What Grid Search Meaning, Applications & Example
A technique for exhaustively searching a hyperparameter space.
What is Grid Search?
Grid Search is a hyperparameter tuning technique used in machine learning to find the best combination of hyperparameters for a model . It involves exhaustively searching through a predefined set of hyperparameters by evaluating all possible combinations. The goal is to identify the set of hyperparameters that results in the best model performance, typically measured by cross-validation .
How Grid Search Works
- Define Hyperparameters: A grid of hyperparameters is created, with each hyperparameter having a set of possible values (e.g., learning rate , number of layers, batch size).

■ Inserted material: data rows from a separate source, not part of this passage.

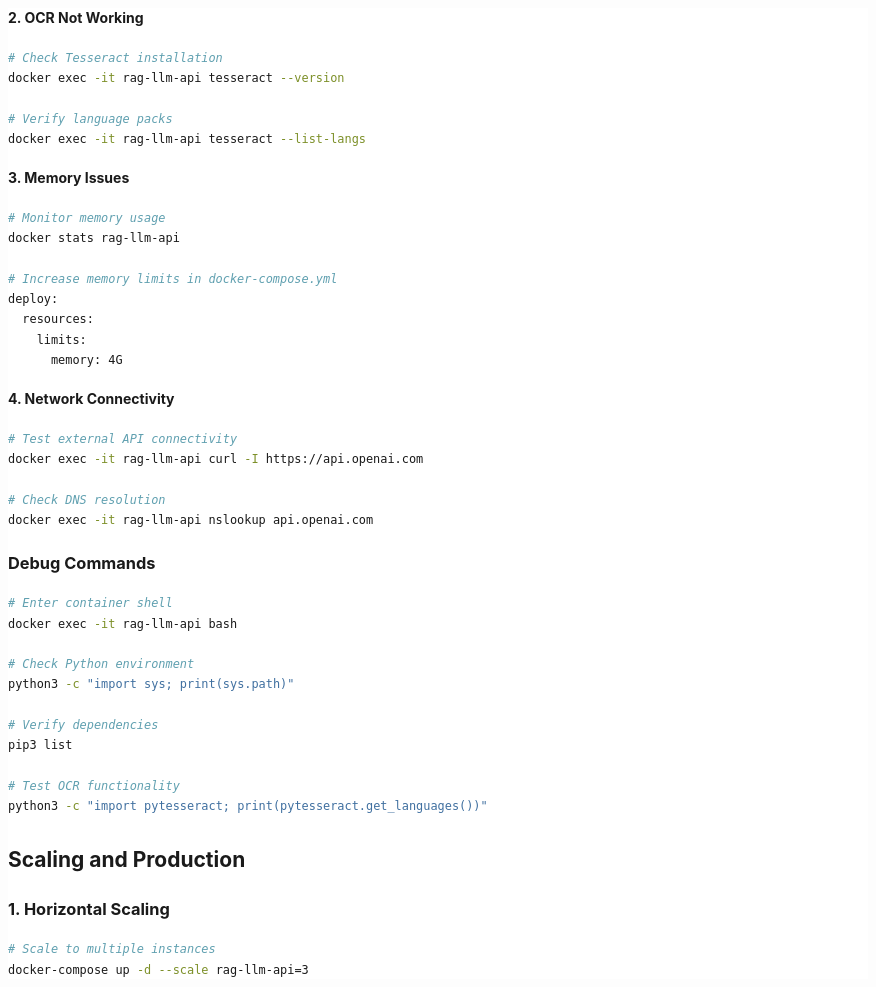 #### 2. OCR Not Working
```bash
# Check Tesseract installation
docker exec -it rag-llm-api tesseract --version

# Verify language packs
docker exec -it rag-llm-api tesseract --list-langs
```

#### 3. Memory Issues
```bash
# Monitor memory usage
docker stats rag-llm-api

# Increase memory limits in docker-compose.yml
deploy:
  resources:
    limits:
      memory: 4G
```

#### 4. Network Connectivity
```bash
# Test external API connectivity
docker exec -it rag-llm-api curl -I https://api.openai.com

# Check DNS resolution
docker exec -it rag-llm-api nslookup api.openai.com
```

### Debug Commands
```bash
# Enter container shell
docker exec -it rag-llm-api bash

# Check Python environment
python3 -c "import sys; print(sys.path)"

# Verify dependencies
pip3 list

# Test OCR functionality
python3 -c "import pytesseract; print(pytesseract.get_languages())"
```

## Scaling and Production

### 1. Horizontal Scaling
```bash
# Scale to multiple instances
docker-compose up -d --scale rag-llm-api=3
```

- Model Training : The model is trained for every combination of hyperparameter values from the grid.
- Evaluation: After training, the model’s performance is evaluated, often using cross-validation, to determine which combination of hyperparameters produces the best results.

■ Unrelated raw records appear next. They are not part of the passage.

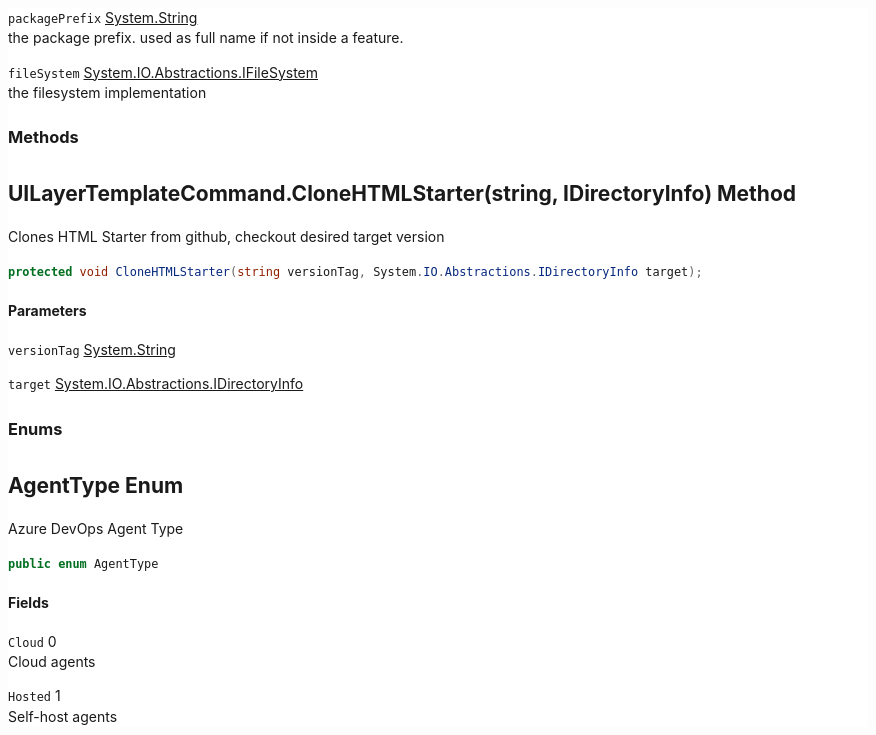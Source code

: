 <a name='Cmf_Common_Cli_Commands_UILayerTemplateCommand_UILayerTemplateCommand(string_string_System_IO_Abstractions_IFileSystem)_packagePrefix'></a>
`packagePrefix` [System.String](https://docs.microsoft.com/en-us/dotnet/api/System.String 'System.String')  
the package prefix. used as full name if not inside a feature.
  
<a name='Cmf_Common_Cli_Commands_UILayerTemplateCommand_UILayerTemplateCommand(string_string_System_IO_Abstractions_IFileSystem)_fileSystem'></a>
`fileSystem` [System.IO.Abstractions.IFileSystem](https://docs.microsoft.com/en-us/dotnet/api/System.IO.Abstractions.IFileSystem 'System.IO.Abstractions.IFileSystem')  
the filesystem implementation
  
  
### Methods
<a name='Cmf_Common_Cli_Commands_UILayerTemplateCommand_CloneHTMLStarter(string_System_IO_Abstractions_IDirectoryInfo)'></a>
## UILayerTemplateCommand.CloneHTMLStarter(string, IDirectoryInfo) Method
Clones HTML Starter from github, checkout desired target version  
```csharp
protected void CloneHTMLStarter(string versionTag, System.IO.Abstractions.IDirectoryInfo target);
```
#### Parameters
<a name='Cmf_Common_Cli_Commands_UILayerTemplateCommand_CloneHTMLStarter(string_System_IO_Abstractions_IDirectoryInfo)_versionTag'></a>
`versionTag` [System.String](https://docs.microsoft.com/en-us/dotnet/api/System.String 'System.String')  
  
<a name='Cmf_Common_Cli_Commands_UILayerTemplateCommand_CloneHTMLStarter(string_System_IO_Abstractions_IDirectoryInfo)_target'></a>
`target` [System.IO.Abstractions.IDirectoryInfo](https://docs.microsoft.com/en-us/dotnet/api/System.IO.Abstractions.IDirectoryInfo 'System.IO.Abstractions.IDirectoryInfo')  
  
  
  
### Enums
<a name='Cmf_Common_Cli_Commands_AgentType'></a>
## AgentType Enum
Azure DevOps Agent Type  
```csharp
public enum AgentType

```
#### Fields
<a name='Cmf_Common_Cli_Commands_AgentType_Cloud'></a>
`Cloud` 0  
Cloud agents   
  
<a name='Cmf_Common_Cli_Commands_AgentType_Hosted'></a>
`Hosted` 1  
Self-host agents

Applications of Grid Search
- Model Optimization: Used to optimize machine learning algorithms such as decision trees, support vector machines, and neural networks by finding the best hyperparameters.
- Cross-Validation: Typically used in conjunction with cross-validation techniques to ensure that the model’s performance is generalizable across different subsets of the data.
- Automated Model Tuning: Helps data scientists and machine learning engineers automate the process of hyperparameter selection, improving model accuracy and efficiency.
Example of Grid Search
An example of Grid Search is in tuning a support vector machine (SVM). A grid search can be used to find the optimal values for hyperparameters like the regularization parameter (C) and the kernel type (linear, polynomial, radial basis function). By evaluating the model performance across all combinations, the best-performing SVM configuration can be selected for final use.